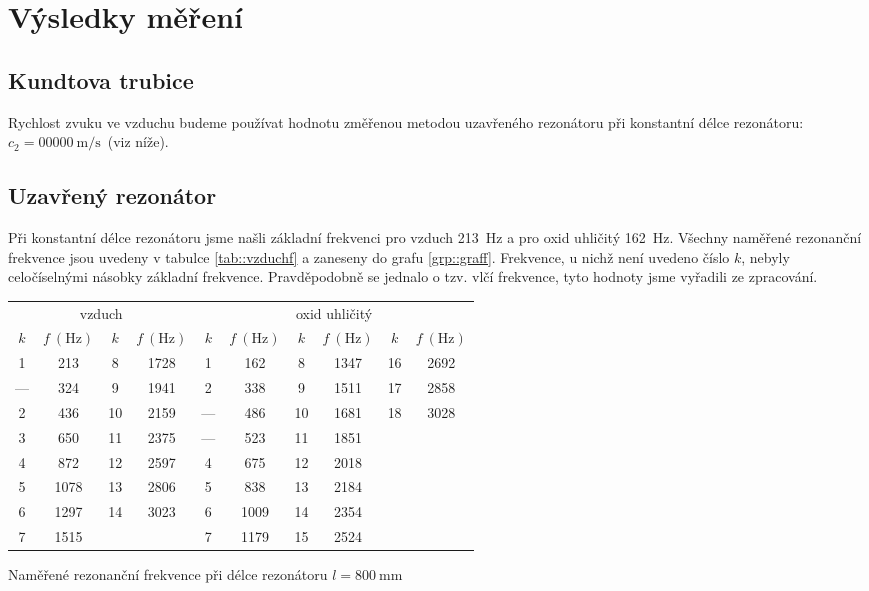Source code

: \section*{Výsledky měření}
\subsection*{Kundtova trubice}
Rychlost zvuku ve vzduchu budeme používat hodnotu změřenou metodou uzavřeného rezonátoru při konstantní délce rezonátoru: $c_2 = \SI{00000}{\m\per\s}$~(viz níže).








\subsection*{Uzavřený rezonátor}
Při konstantní délce rezonátoru jsme našli základní frekvenci pro vzduch \SI{213}{\Hz} a pro oxid uhličitý \SI{162}{\Hz}.
Všechny naměřené rezonanční frekvence jsou uvedeny v tabulce \ref{tab::vzduchf} a zaneseny do grafu \ref{grp::graff}.
Frekvence, u nichž není uvedeno číslo $k$, nebyly celočíselnými násobky základní frekvence.
Pravděpodobně se jednalo o tzv. vlčí frekvence, tyto hodnoty jsme vyřadili ze zpracování.


\begin{tabulka}[htbp]
\centering
\begin{tabular}{cc|cc||cc|cc|cc}
\multicolumn{4}{c||}{vzduch} & \multicolumn{6}{c}{oxid uhličitý} \\
$k$ & $f~(\si{\Hz})$ & $k$ & $f~(\si{\Hz})$ & $k$ & $f~(\si{\Hz})$ & $k$ & $f~(\si{\Hz})$ & $k$ & $f~(\si{\Hz})$\\ \hline
1 & 213 & 8 & 1728 & 1 & 162 & 8 & 1347 & 16 & 2692 \\
--- & 324 & 9 & 1941 & 2 & 338 & 9 & 1511 & 17 & 2858 \\
2 & 436 & 10 & 2159 & --- & 486 & 10 & 1681 & 18 & 3028 \\
3 & 650 & 11 & 2375 & --- & 523 & 11 & 1851 & & \\
4 & 872 & 12 & 2597 & 4 & 675 & 12 & 2018 & & \\
5 & 1078 & 13 & 2806 & 5 & 838 & 13 & 2184 & & \\
6 & 1297 & 14 & 3023 & 6 & 1009 & 14 & 2354 & & \\
7 & 1515 & & & 7 & 1179 & 15 & 2524 & & \\
\end{tabular}
\caption{Naměřené rezonanční frekvence při délce rezonátoru $l=\SI{800}{\mm}$}
\label{tab::vzduchf}
\end{tabulka}






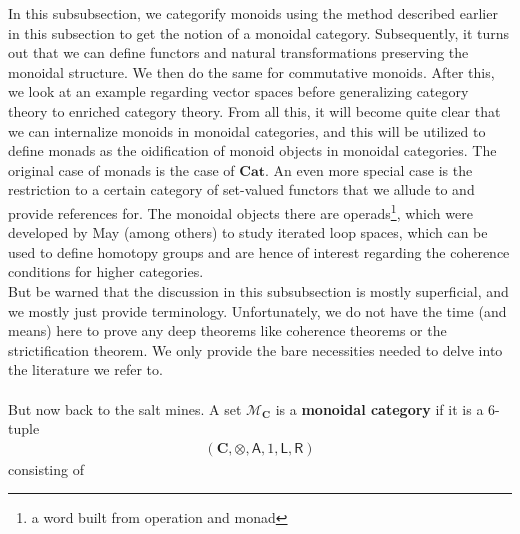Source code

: \nocite{bc53e62a}
In this subsubsection, we categorify monoids using the method described earlier in this subsection to get the notion of a monoidal category.
Subsequently, it turns out that we can define functors and natural transformations preserving the monoidal structure.
We then do the same for commutative monoids.
After this, we look at an example regarding vector spaces before generalizing category theory to enriched category theory.
From all this, it will become quite clear that we can internalize monoids in monoidal categories, and this will be utilized to define monads as the oidification of monoid objects in monoidal categories.
The original case of monads is the case of $\mathbf{Cat}$.
An even more special case is the restriction to a certain category of set-valued functors that we allude to and provide references for.
The monoidal objects there are operads\footnote{a word built from operation and monad}, which were developed by May (among others) to study iterated loop spaces, which can be used to define homotopy groups and are hence of interest regarding the coherence conditions for higher categories.
\\
But be warned that the discussion in this subsubsection is mostly superficial, and we mostly just provide terminology.
Unfortunately, we do not have the time (and means) here to prove any deep theorems like coherence theorems or the strictification theorem.
We only provide the bare necessities needed to delve into the literature we refer to.
\\\\
But now back to the salt mines.
A set $\mathcal{M}_{\mathbf{C}}$ is a \textbf{monoidal category} if it is a $6$-tuple
\begin{align*}
  \left(
    \mathbf{C},
    \otimes,
    \mathsf{A},
    1,
    \mathsf{L},
    \mathsf{R}
  \right)
\end{align*}
consisting of
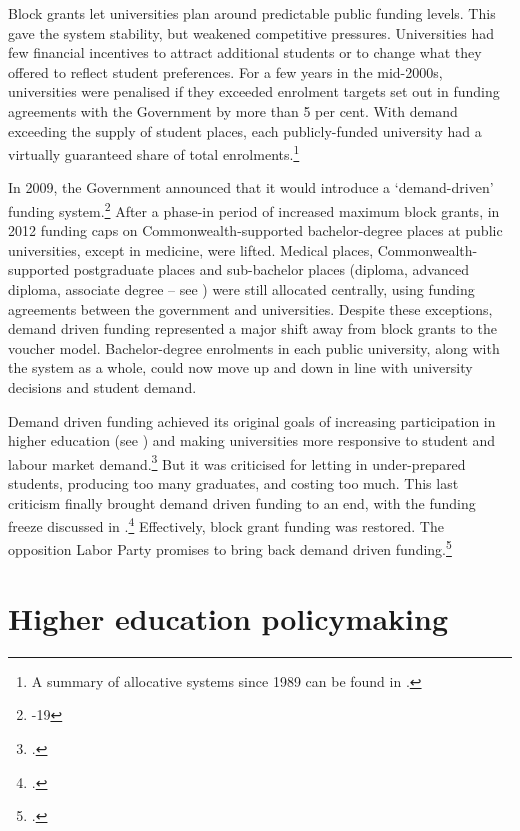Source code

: \documentclass{grattan}
\begin{document}
Block grants let universities plan around predictable public funding levels. This gave the system stability, but weakened competitive pressures. Universities had few financial incentives to attract additional students or to change what they offered to reflect student preferences. For a few years in the mid-2000s, universities were penalised if they exceeded enrolment targets set out in funding agreements with the Government by more than 5 per cent. With demand exceeding the supply of student places, each publicly-funded university had a virtually guaranteed share of total enrolments.\footnote{A summary of allocative systems since 1989 can be found in \textcite[][]{GrattanInstitute2018demanddrivenfacts}.}

In 2009, the Government announced that it would introduce a `demand-driven' funding system.\footnote{\textcite[][17]{DEEWR2009transformingaustra}-19} After a phase-in period of increased maximum block grants, in 2012 funding caps on Commonwealth-supported bachelor-degree places at public universities, except in medicine, were lifted. Medical places, Commonwealth-supported postgraduate places and sub-bachelor places (diploma, advanced diploma, associate degree -- see ) were still allocated centrally, using funding agreements between the government and universities. Despite these exceptions, demand driven funding represented a major shift away from block grants to the voucher model. Bachelor-degree enrolments in each public university, along with the system as a whole, could now move up and down in line with university decisions and student demand.

Demand driven funding achieved its original goals of increasing participation in higher education (see ) and making universities more responsive to student and labour market demand.\footcites[][]{Kemp2014reviewofthedeman}[][]{Norton2017universitiesandth} But it was criticised for letting in under-prepared students, producing too many graduates, and costing too much. This last criticism finally brought demand driven funding to an end, with the funding freeze discussed in .\footcite[][]{Birmingham2017sustainabilityand} Effectively, block grant funding was restored. The opposition Labor Party promises to bring back demand driven funding.\footcite[][]{Shorten2018budgetreplyspeech}

%
\chapter{Higher education policymaking }\label{chap:higher-education-policymaking}
\end{document}
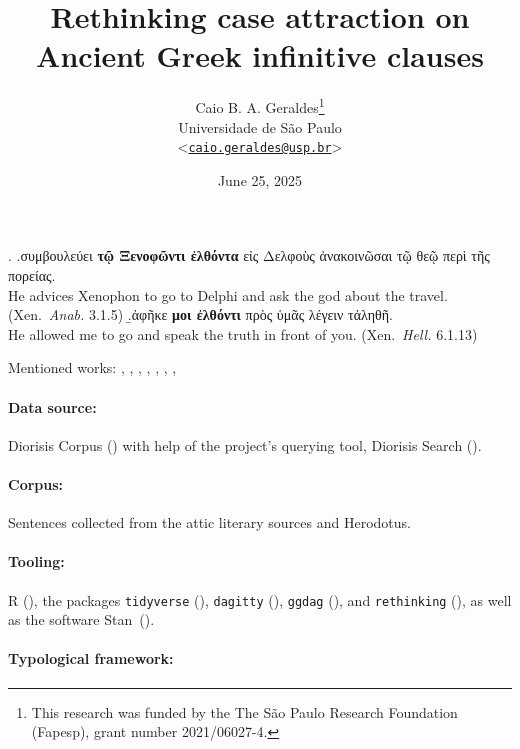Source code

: \documentclass[a4paper, 12pt, article]{memoir}
\title{Rethinking case attraction on Ancient Greek infinitive clauses}
\author{
  Caio B. A. Geraldes\thanks{
		This research was funded by the 
	 The São Paulo Research Foundation (Fapesp), grant number 2021/06027-4.}
	\\\smallskip
	Universidade de São Paulo
	\\\smallskip
	<\href{mailto:caio.geraldes@usp.br}{\texttt{caio.geraldes@usp.br}}>
}
\date{June 25, 2025}
\begin{document}
\maketitle

\ex.
\a.συμβουλεύει \textbf{τῷ Ξενοφῶντι ἐλθόντα} {εἰς Δελφοὺς}
ἀνακοινῶσαι {τῷ θεῷ} {περὶ τῆς πορείας}.\\
He advices Xenophon to go to Delphi and ask the god about the travel.
(Xen.\ \emph{Anab.} 3.1.5)
\b.ἀφῆκε \textbf{μοι ἐλθόντι} {πρὸς ὑμᾶς} λέγειν τἀληθῆ.\\
He allowed me to go and speak the truth in front of you.
(Xen.\ \emph{Hell.} 6.1.13)


\noindent Mentioned works:
\textcite{Lancelot1658,Lancelot1709},
\textcite{Boas2019},
\textcite{Lakoff1970}, \textcite{Andrews1971}, \textcite{Quicoli1982},
\textcite{Spyropoulos2005}, \textcite{Tantalou2003},
\textcite{Sevdali2006,Sevdali2013}

\paragraph{Data source:}  Diorisis Corpus
(\cite{TheDiorisisAncientGreekCorpus,diorisis2021}) with help of the project's
querying tool, Diorisis Search (\cite{DiorisisSearch}).

\paragraph{Corpus:} Sentences collected from the attic literary sources and
Herodotus.

\paragraph{Tooling:} R (\cite{R}), the packages
\texttt{tidyverse} (\cite{tidyverse}), \texttt{dagitty} (\cite{dagitty}),
\texttt{ggdag} (\cite{ggdag}), and \texttt{rethinking} (\cite{McElreath2020}),
as well as the software Stan~(\cite{StanReferenceManual,StanUserGuide}).

\paragraph{Typological framework:} \textcite{Corbett2006}
\end{document}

***

What you return should be the whole listing, word for word, without its pictures.

Source code

: \section*{Výsledky měření}
\subsection*{Kundtova trubice}
Rychlost zvuku ve vzduchu budeme používat hodnotu změřenou metodou uzavřeného rezonátoru při konstantní délce rezonátoru: $c_2 = \SI{00000}{\m\per\s}$~(viz níže).








\subsection*{Uzavřený rezonátor}
Při konstantní délce rezonátoru jsme našli základní frekvenci pro vzduch \SI{213}{\Hz} a pro oxid uhličitý \SI{162}{\Hz}.
Všechny naměřené rezonanční frekvence jsou uvedeny v tabulce \ref{tab::vzduchf} a zaneseny do grafu \ref{grp::graff}.
Frekvence, u nichž není uvedeno číslo $k$, nebyly celočíselnými násobky základní frekvence.
Pravděpodobně se jednalo o tzv. vlčí frekvence, tyto hodnoty jsme vyřadili ze zpracování.


\begin{tabulka}[htbp]
\centering
\begin{tabular}{cc|cc||cc|cc|cc}
\multicolumn{4}{c||}{vzduch} & \multicolumn{6}{c}{oxid uhličitý} \\
$k$ & $f~(\si{\Hz})$ & $k$ & $f~(\si{\Hz})$ & $k$ & $f~(\si{\Hz})$ & $k$ & $f~(\si{\Hz})$ & $k$ & $f~(\si{\Hz})$\\ \hline
1 & 213 & 8 & 1728 & 1 & 162 & 8 & 1347 & 16 & 2692 \\
--- & 324 & 9 & 1941 & 2 & 338 & 9 & 1511 & 17 & 2858 \\
2 & 436 & 10 & 2159 & --- & 486 & 10 & 1681 & 18 & 3028 \\
3 & 650 & 11 & 2375 & --- & 523 & 11 & 1851 & & \\
4 & 872 & 12 & 2597 & 4 & 675 & 12 & 2018 & & \\
5 & 1078 & 13 & 2806 & 5 & 838 & 13 & 2184 & & \\
6 & 1297 & 14 & 3023 & 6 & 1009 & 14 & 2354 & & \\
7 & 1515 & & & 7 & 1179 & 15 & 2524 & & \\
\end{tabular}
\caption{Naměřené rezonanční frekvence při délce rezonátoru $l=\SI{800}{\mm}$}
\label{tab::vzduchf}
\end{tabulka}






Source code

: \nocite{bc53e62a}
In this subsubsection, we categorify monoids using the method described earlier in this subsection to get the notion of a monoidal category.
Subsequently, it turns out that we can define functors and natural transformations preserving the monoidal structure.
We then do the same for commutative monoids.
After this, we look at an example regarding vector spaces before generalizing category theory to enriched category theory.
From all this, it will become quite clear that we can internalize monoids in monoidal categories, and this will be utilized to define monads as the oidification of monoid objects in monoidal categories.
The original case of monads is the case of $\mathbf{Cat}$.
An even more special case is the restriction to a certain category of set-valued functors that we allude to and provide references for.
The monoidal objects there are operads\footnote{a word built from operation and monad}, which were developed by May (among others) to study iterated loop spaces, which can be used to define homotopy groups and are hence of interest regarding the coherence conditions for higher categories.
\\
But be warned that the discussion in this subsubsection is mostly superficial, and we mostly just provide terminology.
Unfortunately, we do not have the time (and means) here to prove any deep theorems like coherence theorems or the strictification theorem.
We only provide the bare necessities needed to delve into the literature we refer to.
\\\\
But now back to the salt mines.
A set $\mathcal{M}_{\mathbf{C}}$ is a \textbf{monoidal category} if it is a $6$-tuple
\begin{align*}
  \left(
    \mathbf{C},
    \otimes,
    \mathsf{A},
    1,
    \mathsf{L},
    \mathsf{R}
  \right)
\end{align*}
consisting of
Source code

: \documentclass{grattan}
\begin{document}
Block grants let universities plan around predictable public funding levels. This gave the system stability, but weakened competitive pressures. Universities had few financial incentives to attract additional students or to change what they offered to reflect student preferences. For a few years in the mid-2000s, universities were penalised if they exceeded enrolment targets set out in funding agreements with the Government by more than 5 per cent. With demand exceeding the supply of student places, each publicly-funded university had a virtually guaranteed share of total enrolments.\footnote{A summary of allocative systems since 1989 can be found in \textcite[][]{GrattanInstitute2018demanddrivenfacts}.}

In 2009, the Government announced that it would introduce a `demand-driven' funding system.\footnote{\textcite[][17]{DEEWR2009transformingaustra}-19} After a phase-in period of increased maximum block grants, in 2012 funding caps on Commonwealth-supported bachelor-degree places at public universities, except in medicine, were lifted. Medical places, Commonwealth-supported postgraduate places and sub-bachelor places (diploma, advanced diploma, associate degree -- see ) were still allocated centrally, using funding agreements between the government and universities. Despite these exceptions, demand driven funding represented a major shift away from block grants to the voucher model. Bachelor-degree enrolments in each public university, along with the system as a whole, could now move up and down in line with university decisions and student demand.

Demand driven funding achieved its original goals of increasing participation in higher education (see ) and making universities more responsive to student and labour market demand.\footcites[][]{Kemp2014reviewofthedeman}[][]{Norton2017universitiesandth} But it was criticised for letting in under-prepared students, producing too many graduates, and costing too much. This last criticism finally brought demand driven funding to an end, with the funding freeze discussed in .\footcite[][]{Birmingham2017sustainabilityand} Effectively, block grant funding was restored. The opposition Labor Party promises to bring back demand driven funding.\footcite[][]{Shorten2018budgetreplyspeech}

%
\chapter{Higher education policymaking }\label{chap:higher-education-policymaking}
\end{document}
Source code

: \documentclass[a4paper, 12pt, article]{memoir}
\title{Rethinking case attraction on Ancient Greek infinitive clauses}
\author{
  Caio B. A. Geraldes\thanks{
		This research was funded by the 
	 The São Paulo Research Foundation (Fapesp), grant number 2021/06027-4.}
	\\\smallskip
	Universidade de São Paulo
	\\\smallskip
	<\href{mailto:caio.geraldes@usp.br}{\texttt{caio.geraldes@usp.br}}>
}
\date{June 25, 2025}
\begin{document}
\maketitle

\ex.
\a.συμβουλεύει \textbf{τῷ Ξενοφῶντι ἐλθόντα} {εἰς Δελφοὺς}
ἀνακοινῶσαι {τῷ θεῷ} {περὶ τῆς πορείας}.\\
He advices Xenophon to go to Delphi and ask the god about the travel.
(Xen.\ \emph{Anab.} 3.1.5)
\b.ἀφῆκε \textbf{μοι ἐλθόντι} {πρὸς ὑμᾶς} λέγειν τἀληθῆ.\\
He allowed me to go and speak the truth in front of you.
(Xen.\ \emph{Hell.} 6.1.13)


\noindent Mentioned works:
\textcite{Lancelot1658,Lancelot1709},
\textcite{Boas2019},
\textcite{Lakoff1970}, \textcite{Andrews1971}, \textcite{Quicoli1982},
\textcite{Spyropoulos2005}, \textcite{Tantalou2003},
\textcite{Sevdali2006,Sevdali2013}

\paragraph{Data source:}  Diorisis Corpus
(\cite{TheDiorisisAncientGreekCorpus,diorisis2021}) with help of the project's
querying tool, Diorisis Search (\cite{DiorisisSearch}).

\paragraph{Corpus:} Sentences collected from the attic literary sources and
Herodotus.

\paragraph{Tooling:} R (\cite{R}), the packages
\texttt{tidyverse} (\cite{tidyverse}), \texttt{dagitty} (\cite{dagitty}),
\texttt{ggdag} (\cite{ggdag}), and \texttt{rethinking} (\cite{McElreath2020}),
as well as the software Stan~(\cite{StanReferenceManual,StanUserGuide}).

\paragraph{Typological framework:} \textcite{Corbett2006}
\end{document}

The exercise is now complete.